Observation of caeruloplasmin decomposition product during spin trapping from blood

Presented at the RSC ESR Group Conference, Bristol 2001

Ischæmia - story in pictures!

Evidence that free radicals can be formed in vivo in blood during a variety of medical procedures has been accumulated over a number of years. One area of medical concern is that free radicals can be formed when blood is reperfused into a part of the body which has been previously ischaemic. This is especially important if it occurs in the heart as it can possibly lead to heart attacks. We were approached by a heart surgeon conducting angioplasty on his patients to see if we could investigate reports of a "radical burst" following such angioplasty.

Free radicals have been trapped using spin trapping techniques from blood samples removed through a catheter. In the present study using a dozen healthy volunteers in the age range 20-40, forearm ischæmia was induced by cuffing with a tourniquet for 4 minutes. reperfusion then followed after the tourniquet was released. Blood samples were taken before and after the arm was made ischæmic, then subjected to spin trapping using PBN, followed by EMR measurement of toluene extracts of the products.

A signal "burst" occured in most of the experiments, but this was very unpredictable when compared to the experiments performed on animals. However the animal experiments all involve very extreme ischæmia, often with the removal of organs, and invariably with the death of the unfortunate subjects. We were not allowed to sacrifice our student volunteers - though a couple of them did faint on seeing the needle!

During the experiments we noticed an unusual set of signals in many of the toluene/PBN extracts. This story concerns attempts to identify those signals.


Michael Bamford, Matthew Barker, Colin Bolton, Sarah Crossley, Jeremy Dwight, Martin Hartog, Stephen Koehring, John Maher, Jonathan Pinkney and thanks to Huayun Jackson

Normal PBN-trap signal observed

normal pbn-trap signal

Abnormal PBN-trap signal observed

This one before applying the tourniquet

Abnormal PBN-trap signal, before tourniquet
The effect of heating the sample

Note that the scale on the lhs has changed - the signal increased considerably - and  what we now identify as a copper signal, disappears.

.. but this one after the tourniquet was released

The whole signal is now shown, a quartet with an additional doublet splitting on the peaks

PBN trap signal after tourniquet release

This is clearly a copper complex.
Note the Cu63/65 splitting on the high field component. A weak signal from some PBN radical trap is still visible

A great similarity to BisDiethyldithiolatoCopper(II)


There are reports of such Cu(II) signals from rubber

Leaving a black rubber bung in contact with toluene, water, and some surfactant AOT

rubber bung extract
Yes, it is possible to generate a copper signal by this means, but none of our toluene extracted samples were in contact with rubber materials.
The AOT was to form micelles so that more water would enter the  toluene. The sharp line comes from the micelles.

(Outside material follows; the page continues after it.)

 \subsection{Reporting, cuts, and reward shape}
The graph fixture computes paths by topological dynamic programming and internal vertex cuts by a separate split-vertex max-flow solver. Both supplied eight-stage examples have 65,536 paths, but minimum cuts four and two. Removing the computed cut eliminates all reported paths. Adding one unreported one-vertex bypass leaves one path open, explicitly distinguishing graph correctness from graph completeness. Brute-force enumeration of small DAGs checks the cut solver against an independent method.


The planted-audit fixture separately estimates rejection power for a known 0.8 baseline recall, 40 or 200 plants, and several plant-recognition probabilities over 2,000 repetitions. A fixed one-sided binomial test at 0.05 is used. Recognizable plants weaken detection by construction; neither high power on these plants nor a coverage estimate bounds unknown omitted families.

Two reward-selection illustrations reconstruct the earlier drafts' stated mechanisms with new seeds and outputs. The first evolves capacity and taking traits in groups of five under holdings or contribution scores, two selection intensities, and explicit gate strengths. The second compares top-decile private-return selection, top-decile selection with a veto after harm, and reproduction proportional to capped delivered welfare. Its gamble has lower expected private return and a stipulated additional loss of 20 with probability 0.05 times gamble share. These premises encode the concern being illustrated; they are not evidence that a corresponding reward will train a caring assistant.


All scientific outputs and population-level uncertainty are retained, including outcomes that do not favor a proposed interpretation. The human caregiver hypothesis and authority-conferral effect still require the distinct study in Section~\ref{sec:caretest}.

A similar test with one of the black caps from the storage tubes used in the tests

black storage tube extract
They  were in contact with a black  plastic cap.  So this left some doubt about the signal. However  it is much weaker than the signals obtained from the forearm cuffing tests.

Serendipity! Signal from oxidative decomposition of a Cu(I)pyrazoylborate complex

Cu(I) trimer oxidative decomposition NB - this signal was disappearing rapidly, and originally looked far more like that of the Cu(II) dithiolate above - despite numerous attempts, we have never managed to repeat the observation.
See Jones et. al.

A crystal structure of the Cu(I)trimer

Cu(I) pyrazolyl borate trimer
See Jones et.al.

The Cu(I) trimer structure shows some similarity to that of ascorbate oxidase

Cu(I) trimer and ascorbate oxidase
And even more similarity to the three copper center in hCp.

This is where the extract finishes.